A large part of that might come down to the difference between being male and female in the music business. Men in pop are not expected to sell sexy the way women in pop are, and when they are, they use women to do it (see Robin Thicke's "Blurred Lines" video, or Justin's clip for "Tunnel Vision"). Therefore, they can get by on other merits. Female pop stars are all about sex appeal; talent is more optional. Would Beyoncé have dared to release an un-promoted album with a solid-black cover if she didn't have 17 videos to remind us what she looks like?

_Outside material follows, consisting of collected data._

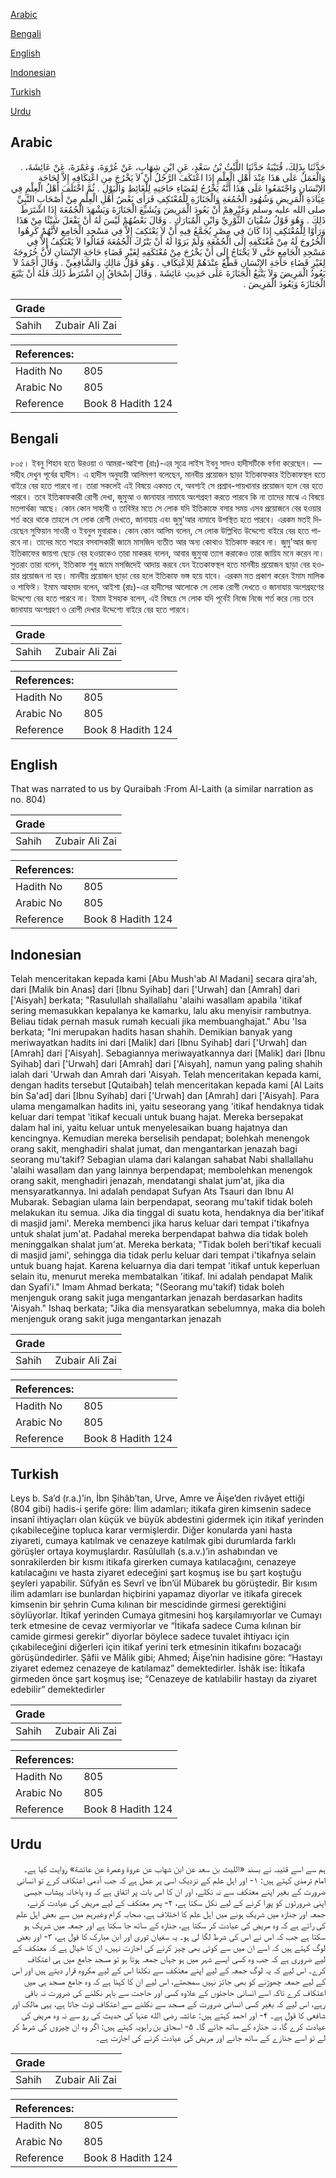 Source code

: [Arabic](#arabic)

[Bengali](#bengali)

[English](#english)

[Indonesian](#indonesian)

[Turkish](#turkish)

[Urdu](#urdu)

## Arabic


<div dir="rtl" lang="ar" style={{fontSize:'larger',backgroundColor:'#f8f9fa',padding:20}}>
حَدَّثَنَا بِذَلِكَ، قُتَيْبَةُ حَدَّثَنَا اللَّيْثُ بْنُ سَعْدٍ، عَنِ ابْنِ شِهَابٍ، عَنْ عُرْوَةَ، وَعَمْرَةَ، عَنْ عَائِشَةَ، ‏.‏ وَالْعَمَلُ عَلَى هَذَا عِنْدَ أَهْلِ الْعِلْمِ إِذَا اعْتَكَفَ الرَّجُلُ أَنْ لاَ يَخْرُجَ مِنِ اعْتِكَافِهِ إِلاَّ لِحَاجَةِ الإِنْسَانِ وَاجْتَمَعُوا عَلَى هَذَا أَنَّهُ يَخْرُجُ لِقَضَاءِ حَاجَتِهِ لِلْغَائِطِ وَالْبَوْلِ ‏.‏ ثُمَّ اخْتَلَفَ أَهْلُ الْعِلْمِ فِي عِيَادَةِ الْمَرِيضِ وَشُهُودِ الْجُمُعَةِ وَالْجَنَازَةِ لِلْمُعْتَكِفِ فَرَأَى بَعْضُ أَهْلِ الْعِلْمِ مِنْ أَصْحَابِ النَّبِيِّ صلى الله عليه وسلم وَغَيْرِهِمْ أَنْ يَعُودَ الْمَرِيضَ وَيُشَيِّعَ الْجَنَازَةَ وَيَشْهَدَ الْجُمُعَةَ إِذَا اشْتَرَطَ ذَلِكَ ‏.‏ وَهُوَ قَوْلُ سُفْيَانَ الثَّوْرِيِّ وَابْنِ الْمُبَارَكِ ‏.‏ وَقَالَ بَعْضُهُمْ لَيْسَ لَهُ أَنْ يَفْعَلَ شَيْئًا مِنْ هَذَا وَرَأَوْا لِلْمُعْتَكِفِ إِذَا كَانَ فِي مِصْرٍ يُجَمَّعُ فِيهِ أَنْ لاَ يَعْتَكِفَ إِلاَّ فِي مَسْجِدِ الْجَامِعِ لأَنَّهُمْ كَرِهُوا الْخُرُوجَ لَهُ مِنْ مُعْتَكَفِهِ إِلَى الْجُمُعَةِ وَلَمْ يَرَوْا لَهُ أَنْ يَتْرُكَ الْجُمُعَةَ فَقَالُوا لاَ يَعْتَكِفُ إِلاَّ فِي مَسْجِدِ الْجَامِعِ حَتَّى لاَ يَحْتَاجُ إِلَى أَنْ يَخْرُجَ مِنْ مُعْتَكَفِهِ لِغَيْرِ قَضَاءِ حَاجَةِ الإِنْسَانِ لأَنَّ خُرُوجَهُ لِغَيْرِ قَضَاءِ حَاجَةِ الإِنْسَانِ قَطْعٌ عِنْدَهُمْ لِلاِعْتِكَافِ ‏.‏ وَهُوَ قَوْلُ مَالِكٍ وَالشَّافِعِيِّ ‏.‏ وَقَالَ أَحْمَدُ لاَ يَعُودُ الْمَرِيضَ وَلاَ يَتْبَعُ الْجَنَازَةَ عَلَى حَدِيثِ عَائِشَةَ ‏.‏ وَقَالَ إِسْحَاقُ إِنِ اشْتَرَطَ ذَلِكَ فَلَهُ أَنْ يَتْبَعَ الْجَنَازَةَ وَيَعُودَ الْمَرِيضَ ‏.‏
</div>
<div style={{backgroundColor:'#f8f9fa',padding:20, marginBottom: 10}}><table> <thead> <tr> <th>Grade</th> <th></th> </tr> </thead> <tbody> <tr><td>Sahih</td><td>Zubair Ali Zai</td></tr></tbody></table><table> <thead> <tr> <th>References:</th> <th></th> </tr> </thead> <tbody><tr><td>Hadith No</td><td>805</td></tr><tr><td>Arabic No</td><td>805</td></tr><tr><td>Reference</td><td>Book 8 Hadith 124</td></tr></tbody></table></div>

## Bengali


<div dir="ltr" lang="bn" style={{fontSize:'larger',backgroundColor:'#f8f9fa',padding:20}}>
৮০৫। ইবনু শিহাব হতে উরওয়া ও আমরা-আইশা (রাঃ)-এর সূত্রে লাইস ইবনু সাদও হাদীসটিকে বর্ণনা করেছেন। — সহীহ দেখুন পূর্বের হাদীস। এ হাদীস অনুযায়ী আলিমগণ বলেছেন, মানবীয় প্রয়োজন ছাড়া ইতিকাফকার ইতিকাফস্থল হতে বাইরে বের হতে পারবে না। তারা সকলেই এই বিষয়ে একমত যে, অবশ্যই সে প্রশ্ৰাব-পায়খানার প্রয়োজন হলে বের হতে পারবে। তবে ইতিকাফকারী রোগী দেখা, জুমুআ ও জানাযার নামাযে অংশগ্রহণ করতে পারবে কি না তাদের মাঝে এ বিষয়ে মতপার্থক্য আছে। কোন কোন সাহাবী ও তাবিঈর মতে সে লোক যদি ইতিকাফে বসার সময় এসব প্রয়োজনে বের হওয়ার শর্ত করে থাকে তাহলে সে লোক রোগী দেখতে, জানাযায় এবং জুমু'আর নামাযে উপস্থিত হতে পারবে। এরকম মতই দিয়েছেন সুফিয়ান সাওরী ও ইবনুল মুবারাক। কোন কোন আলিম বলেন, সে লোক উল্লিখিত উদ্দেশ্যে বাইরে বের হতে পারবে না। তাদের মতে শহরে বসবাসকারী জামে মাসজিদ ব্যতীত আর অন্য কোথাও ইতিকাফ করবে না। জুমু'আর জন্য ইতিকাফের জায়গা ছেড়ে বের হওয়াকেও তারা মাকরূহ বলেন, আবার জুমুআ ত্যাগ করাকেও তারা জায়িয মনে করেন না। সুতরাং তারা বলেন, ইতিকাফ শুধু জামে মসজিদেই আদায় করবে যেন ইতেকাফস্থল হতে মানবীয় প্রয়োজন ছাড়া বের হওয়ার প্রয়োজন না হয়। মানবীয় প্রয়োজন ছাড়া বের হলে ইতিকাফ ভঙ্গ হয়ে যাবে। এরকম মত প্রকাশ করেন ইমাম মালিক ও শাফিঈ। ইমাম আহমাদ বলেন, আইশা (রাঃ)-এর হাদীসের আলোকে সে লোক রোগী দেখতে ও জানাযায় অংশগ্রহণের উদ্দেশ্যে বের হতে পারবে না। ইমাম ইসহাক বলেন, এই বিষয়ে সে লোক যদি পূর্বেই নিজে নিজে শর্ত করে নেয় তবে জানাযায় অংশগ্রহণ ও রোগী দেখার উদ্দেশ্যে বাইরে বের হতে পারবে।
</div>
<div style={{backgroundColor:'#f8f9fa',padding:20, marginBottom: 10}}><table> <thead> <tr> <th>Grade</th> <th></th> </tr> </thead> <tbody> <tr><td>Sahih</td><td>Zubair Ali Zai</td></tr></tbody></table><table> <thead> <tr> <th>References:</th> <th></th> </tr> </thead> <tbody><tr><td>Hadith No</td><td>805</td></tr><tr><td>Arabic No</td><td>805</td></tr><tr><td>Reference</td><td>Book 8 Hadith 124</td></tr></tbody></table></div>

## English


<div dir="ltr" lang="en" style={{fontSize:'larger',backgroundColor:'#f8f9fa',padding:20}}>
That was narrated to us by Quraibah :From Al-Laith (a similar narration as no. 804)
</div>
<div style={{backgroundColor:'#f8f9fa',padding:20, marginBottom: 10}}><table> <thead> <tr> <th>Grade</th> <th></th> </tr> </thead> <tbody> <tr><td>Sahih</td><td>Zubair Ali Zai</td></tr></tbody></table><table> <thead> <tr> <th>References:</th> <th></th> </tr> </thead> <tbody><tr><td>Hadith No</td><td>805</td></tr><tr><td>Arabic No</td><td>805</td></tr><tr><td>Reference</td><td>Book 8 Hadith 124</td></tr></tbody></table></div>

## Indonesian


<div dir="ltr" lang="id" style={{fontSize:'larger',backgroundColor:'#f8f9fa',padding:20}}>
Telah menceritakan kepada kami [Abu Mush'ab Al Madani] secara qira'ah, dari [Malik bin Anas] dari [Ibnu Syihab] dari ['Urwah] dan [Amrah] dari ['Aisyah] berkata; "Rasulullah shallallahu 'alaihi wasallam apabila 'itikaf sering memasukkan kepalanya ke kamarku, lalu aku menyisir rambutnya. Beliau tidak pernah masuk rumah kecuali jika membuanghajat." Abu 'Isa berkata; "Ini merupakan hadits hasan shahih. Demikian banyak yang meriwayatkan hadits ini dari [Malik] dari [Ibnu Syihab] dari ['Urwah] dan [Amrah] dari ['Aisyah]. Sebagiannya meriwayatkannya dari [Malik] dari [Ibnu Syihab] dari ['Urwah] dari [Amrah] dari ['Aisyah], namun yang paling shahih ialah dari 'Urwah dan Amrah dari 'Aisyah. Telah menceritakan kepada kami, dengan hadits tersebut [Qutaibah] telah menceritakan kepada kami [Al Laits bin Sa'ad] dari [Ibnu Syihab] dari ['Urwah] dan [Amrah] dari ['Aisyah]. Para ulama mengamalkan hadits ini, yaitu seseorang yang 'itikaf hendaknya tidak keluar dari tempat 'itikaf kecuali untuk buang hajat. Mereka bersepakat dalam hal ini, yaitu keluar untuk menyelesaikan buang hajatnya dan kencingnya. Kemudian mereka berselisih pendapat; bolehkah menengok orang sakit, menghadiri shalat jumat, dan mengantarkan jenazah bagi seorang mu'takif? Sebagian ulama dari kalangan sahabat Nabi shallallahu 'alaihi wasallam dan yang lainnya berpendapat; membolehkan menengok orang sakit, menghadiri jenazah, mendatangi shalat jum'at, jika dia mensyaratkannya. Ini adalah pendapat Sufyan Ats Tsauri dan Ibnu Al Mubarak. Sebagian ulama lain berpendapat, seorang mu'takif tidak boleh melakukan itu semua. Jika dia tinggal di suatu kota, hendaknya dia ber'itikaf di masjid jami'. Mereka membenci jika harus keluar dari tempat i'tikafnya untuk shalat jum'at. Padahal mereka berpendapat bahwa dia tidak boleh meninggalkan shalat jum'at. Mereka berkata; "Tidak boleh beri'tikaf kecuali di masjid jami', sehingga dia tidak perlu keluar dari tempat i'tikafnya selain untuk buang hajat. Karena keluarnya dia dari tempat 'itikaf untuk keperluan selain itu, menurut mereka membatalkan 'itikaf. Ini adalah pendapat Malik dan Syafi'i." Imam Ahmad berkata; "(Seorang mu'takif) tidak boleh menjenguk orang sakit juga mengantarkan jenazah berdasarkan hadits 'Aisyah." Ishaq berkata; "Jika dia mensyaratkan sebelumnya, maka dia boleh menjenguk orang sakit juga mengantarkan jenazah
</div>
<div style={{backgroundColor:'#f8f9fa',padding:20, marginBottom: 10}}><table> <thead> <tr> <th>Grade</th> <th></th> </tr> </thead> <tbody> <tr><td>Sahih</td><td>Zubair Ali Zai</td></tr></tbody></table><table> <thead> <tr> <th>References:</th> <th></th> </tr> </thead> <tbody><tr><td>Hadith No</td><td>805</td></tr><tr><td>Arabic No</td><td>805</td></tr><tr><td>Reference</td><td>Book 8 Hadith 124</td></tr></tbody></table></div>

## Turkish


<div dir="ltr" lang="tr" style={{fontSize:'larger',backgroundColor:'#f8f9fa',padding:20}}>
Leys b. Sa’d (r.a.)’in, İbn Şihâb’tan, Urve, Amre ve Âişe’den rivâyet ettiği (804 gibi) hadis-i şerife göre: İlim adamları; itikafa giren kimsenin sadece insanî ihtiyaçları olan küçük ve büyük abdestini gidermek için itikaf yerinden çıkabileceğine topluca karar vermişlerdir. Diğer konularda yani hasta ziyareti, cumaya katılmak ve cenazeye katılmak gibi durumlarda farklı görüşler ortaya koymuşlardır. Rasûlullah (s.a.v.)’in ashabından ve sonrakilerden bir kısmı itikafa girerken cumaya katılacağını, cenazeye katılacağını ve hasta ziyaret edeceğini şart koşmuş ise bu şart koştuğu şeyleri yapabilir. Sûfyân es Sevrî ve İbn’ül Mübarek bu görüştedir. Bir kısım ilim adamları ise bunlardan hiçbirini yapamaz diyorlar ve itikafa girecek kimsenin bir şehrin Cuma kılınan bir mescidinde girmesi gerektiğini söylüyorlar. İtikaf yerinden Cumaya gitmesini hoş karşılamıyorlar ve Cumayı terk etmesine de cevaz vermiyorlar ve “İtikafa sadece Cuma kılınan bir camide girmesi gerekir” diyorlar böylece sadece tuvalet ihtiyacı için çıkabileceğini diğerleri için itikaf yerini terk etmesinin itikafını bozacağı görüşündedirler. Şâfii ve Mâlik gibi; Ahmed; Âişe’nin hadisine göre: “Hastayı ziyaret edemez cenazeye de katılamaz” demektedirler. İshâk ise: İtikafa girmeden önce şart koşmuş ise; “Cenazeye de katılabilir hastayı da ziyaret edebilir” demektedirler
</div>
<div style={{backgroundColor:'#f8f9fa',padding:20, marginBottom: 10}}><table> <thead> <tr> <th>Grade</th> <th></th> </tr> </thead> <tbody> <tr><td>Sahih</td><td>Zubair Ali Zai</td></tr></tbody></table><table> <thead> <tr> <th>References:</th> <th></th> </tr> </thead> <tbody><tr><td>Hadith No</td><td>805</td></tr><tr><td>Arabic No</td><td>805</td></tr><tr><td>Reference</td><td>Book 8 Hadith 124</td></tr></tbody></table></div>

## Urdu


<div dir="rtl" lang="ur" style={{fontSize:'larger',backgroundColor:'#f8f9fa',padding:20}}>
ہم سے اسے قتیبہ نے بسند «الليث بن سعد عن ابن شهاب عن عروة وعمرة عن عائشة» روایت کیا ہے۔ امام ترمذی کہتے ہیں: ۱- اور اہل علم کے نزدیک اسی پر عمل ہے کہ جب آدمی اعتکاف کرے تو انسانی ضرورت کے بغیر اپنے معتکف سے نہ نکلے، اور ان کا اس بات پر اتفاق ہے کہ وہ پاخانہ پیشاب جیسی اپنی ضرورتوں کو پورا کرنے کے لیے نکل سکتا ہے، ۲- پھر معتکف کے لیے مریض کی عیادت کرنے، جمعہ اور جنازہ میں شریک ہونے میں اہل علم کا اختلاف ہے، صحابہ کرام وغیرہم میں سے بعض اہل علم کی رائے ہے کہ وہ مریض کی عیادت کر سکتا ہے، جنازہ کے ساتھ جا سکتا ہے اور جمعہ میں شریک ہو سکتا ہے جب کہ اس نے اس کی شرط لگا لی ہو۔ یہ سفیان ثوری اور ابن مبارک کا قول ہے، ۳- اور بعض لوگ کہتے ہیں کہ اسے ان میں سے کوئی بھی چیز کرنے کی اجازت نہیں، ان کا خیال ہے کہ معتکف کے لیے ضروری ہے کہ جب وہ کسی ایسے شہر میں ہو جہاں جمعہ ہوتا ہو تو مسجد جامع میں ہی اعتکاف کرے۔ اس لیے کہ یہ لوگ جمعہ کے لیے اپنے معتکف سے نکلنا اس کے لیے مکروہ قرار دیتے ہیں اور اس کے لیے جمعہ چھوڑنے کو بھی جائز نہیں سمجھتے، اس لیے ان کا کہنا ہے کہ وہ جامع مسجد ہی میں اعتکاف کرے تاکہ اسے انسانی حاجتوں کے علاوہ کسی اور حاجت سے باہر نکلنے کی ضرورت نہ باقی رہے، اس لیے کہ بغیر کسی انسانی ضرورت کے مسجد سے نکلنے سے اعتکاف ٹوٹ جاتا ہے، یہی مالک اور شافعی کا قول ہے۔ ۴- اور احمد کہتے ہیں: عائشہ رضی الله عنہا کی حدیث کی رو سے نہ وہ مریض کی عیادت کرے گا، نہ جنازہ کے ساتھ جائے گا۔ ۵- اسحاق بن راہویہ کہتے ہیں: اگر وہ ان چیزوں کی شرط کر لے تو اسے جنازے کے ساتھ جانے اور مریض کی عیادت کرنے کی اجازت ہے۔
</div>
<div style={{backgroundColor:'#f8f9fa',padding:20, marginBottom: 10}}><table> <thead> <tr> <th>Grade</th> <th></th> </tr> </thead> <tbody> <tr><td>Sahih</td><td>Zubair Ali Zai</td></tr></tbody></table><table> <thead> <tr> <th>References:</th> <th></th> </tr> </thead> <tbody><tr><td>Hadith No</td><td>805</td></tr><tr><td>Arabic No</td><td>805</td></tr><tr><td>Reference</td><td>Book 8 Hadith 124</td></tr></tbody></table></div>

But it's hard to sell sex appeal and artistry at once, unless you give the sex a somewhat ironic slant (see Lady Gaga, whose sales are slipping just as she's coming across as being almost normal). The most highly regarded female musicians -- the Aretha Franklins, the Joni Mitchells, the Kate Bushes, the Annie Lennoxes -- were never considered first and foremost great beauties. When Kate Bush accentuated her sexuality, she did so with a wink, tongue firmly digging into cheek. Meanwhile, Annie Lennox once performed at the Grammys in full Elvis Presley drag!



Madonna eventually figured this out. She only began to be truly taken seriously as an artist when she toned down her Sex-uality and Erotica-isms and went down a darker, deeper electro path with 1998's Ray of Light, years before pop went electronica (and vice versa). In music, like in movies, at some point you have to get a little dirty if you want to earn artistic credibility, as the likes of Halle Berry, Nicole Kidman, Charlize Theron and even Diana Ross well know. If only Marilyn Monroe had had their blueprint to follow in the '50s, she probably wouldn't have died without a single Oscar nomination.

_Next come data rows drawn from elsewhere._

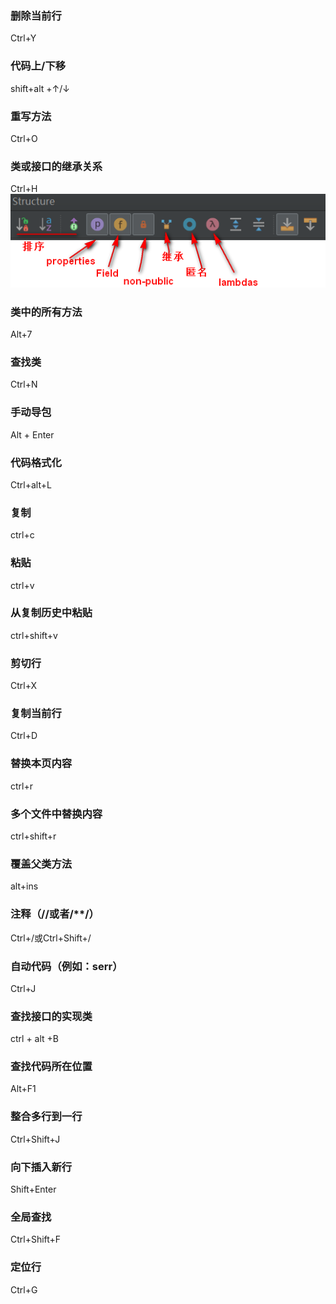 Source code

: ### 删除当前行
Ctrl+Y

### 代码上/下移
shift+alt +↑/↓

### 重写方法
Ctrl+O

### 类或接口的继承关系
Ctrl+H
![](resources/idea-快捷键-继承关系.png)

### 类中的所有方法
Alt+7

### 查找类
Ctrl+N

### 手动导包
Alt + Enter 

### 代码格式化
Ctrl+alt+L

### 复制
ctrl+c

### 粘贴
ctrl+v

### 从复制历史中粘贴
ctrl+shift+v

### 剪切行
Ctrl+X

### 复制当前行
Ctrl+D

### 替换本页内容
ctrl+r

### 多个文件中替换内容
ctrl+shift+r

### 覆盖父类方法
alt+ins

### 注释（//或者/**/）
Ctrl+/或Ctrl+Shift+/

### 自动代码（例如：serr）
Ctrl+J

### 查找接口的实现类
ctrl + alt +B

### 查找代码所在位置
Alt+F1

### 整合多行到一行
Ctrl+Shift+J

### 向下插入新行
Shift+Enter

### 全局查找
Ctrl+Shift+F

### 定位行
Ctrl+G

There's a reason why Beyoncé never really made it as a movie star. I recently re-watched Dreamgirls, and there's a scene where Jamie Foxx's Svengali-like music mogul dresses down Beyoncé's Diana Ross-like Deena Jones (you’re forgiven if you’d forgotten that she was even in the movie, seeing that Oscar winner and American Idol also-ran Jennifer Hudson owned it), basically calling her boring and vanilla, and it dawned on me that he easily could have been dissing Beyoncé.

I’m not saying she’s boring or vanilla, but I've never really seen any spark behind those big, beautiful brown eyes. Unlike her former fellow Destiny’s Child Kelly Rowland, she lacks a certain realness, perhaps because like Deena, she’s never come across as an underdog. Kelly could have been Effie in the Destiny’s Child story, but she never really went all the way there. She always seemed to be thinking, I’m beautiful, too, dammit! Look at me! When she finally tried to pull off the mask on "Dirty Laundry" and reveal the pain of singing in Beyoncé's shadow, it sounded desperate: too much, too late.

But at least she was willing to let down her guard and get messy. Maybe someday Beyoncé will go there, too, scrub off the make-up and give us a glimpse behind the glitter and mascara. Telling us that women have it hard (a recurring theme with her since her days with Destiny’s Child) is not digging deep. Nor is reminding us that she's sexy and she knows it. Beyoncé might be singing over cooler production (though anyone who has listened to recent albums by Drake and Frank Ocean, both of whom duet with Beyoncé on Beyoncé, knows it's not as daring or groundbreaking as critics are calling it), but she's still playing it safe, wading in the shallow water.

In lieu of depth, I'd settle for an unforgettable groove and an undeniable hook. Beyoncé could use more of both.